Your objective
Should a picture appear anywhere in the data, omit it and copy everything else exactly.

Given data
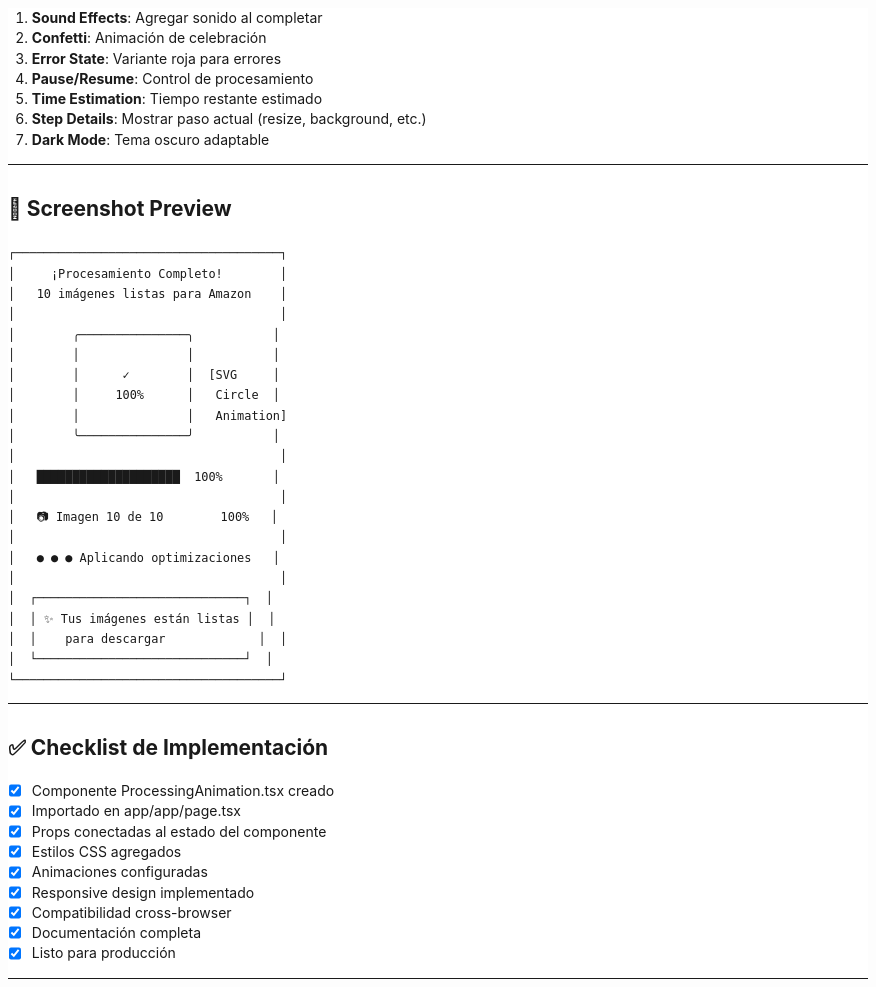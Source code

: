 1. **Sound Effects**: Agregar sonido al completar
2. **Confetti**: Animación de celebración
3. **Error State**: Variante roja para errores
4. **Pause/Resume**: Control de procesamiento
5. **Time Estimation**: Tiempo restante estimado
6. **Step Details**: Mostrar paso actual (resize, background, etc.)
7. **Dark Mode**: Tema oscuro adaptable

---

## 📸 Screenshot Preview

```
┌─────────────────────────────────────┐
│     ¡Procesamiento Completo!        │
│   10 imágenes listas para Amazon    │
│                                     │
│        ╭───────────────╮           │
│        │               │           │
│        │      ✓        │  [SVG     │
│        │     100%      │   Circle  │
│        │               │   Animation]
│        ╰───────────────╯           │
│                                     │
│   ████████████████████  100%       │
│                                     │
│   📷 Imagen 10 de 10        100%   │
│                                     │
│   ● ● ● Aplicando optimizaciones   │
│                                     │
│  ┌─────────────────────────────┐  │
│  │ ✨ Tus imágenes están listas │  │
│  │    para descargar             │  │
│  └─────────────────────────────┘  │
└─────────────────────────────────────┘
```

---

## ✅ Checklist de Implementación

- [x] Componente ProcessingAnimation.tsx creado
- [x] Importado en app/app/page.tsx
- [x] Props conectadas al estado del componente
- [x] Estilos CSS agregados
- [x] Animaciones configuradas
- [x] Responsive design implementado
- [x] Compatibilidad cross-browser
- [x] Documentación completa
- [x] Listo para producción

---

Task result
Source code

: 1. **Sound Effects**: Agregar sonido al completar
2. **Confetti**: Animación de celebración
3. **Error State**: Variante roja para errores
4. **Pause/Resume**: Control de procesamiento
5. **Time Estimation**: Tiempo restante estimado
6. **Step Details**: Mostrar paso actual (resize, background, etc.)
7. **Dark Mode**: Tema oscuro adaptable

---

## 📸 Screenshot Preview

```
┌─────────────────────────────────────┐
│     ¡Procesamiento Completo!        │
│   10 imágenes listas para Amazon    │
│                                     │
│        ╭───────────────╮           │
│        │               │           │
│        │      ✓        │  [SVG     │
│        │     100%      │   Circle  │
│        │               │   Animation]
│        ╰───────────────╯           │
│                                     │
│   ████████████████████  100%       │
│                                     │
│   📷 Imagen 10 de 10        100%   │
│                                     │
│   ● ● ● Aplicando optimizaciones   │
│                                     │
│  ┌─────────────────────────────┐  │
│  │ ✨ Tus imágenes están listas │  │
│  │    para descargar             │  │
│  └─────────────────────────────┘  │
└─────────────────────────────────────┘
```

---

## ✅ Checklist de Implementación

- [x] Componente ProcessingAnimation.tsx creado
- [x] Importado en app/app/page.tsx
- [x] Props conectadas al estado del componente
- [x] Estilos CSS agregados
- [x] Animaciones configuradas
- [x] Responsive design implementado
- [x] Compatibilidad cross-browser
- [x] Documentación completa
- [x] Listo para producción

---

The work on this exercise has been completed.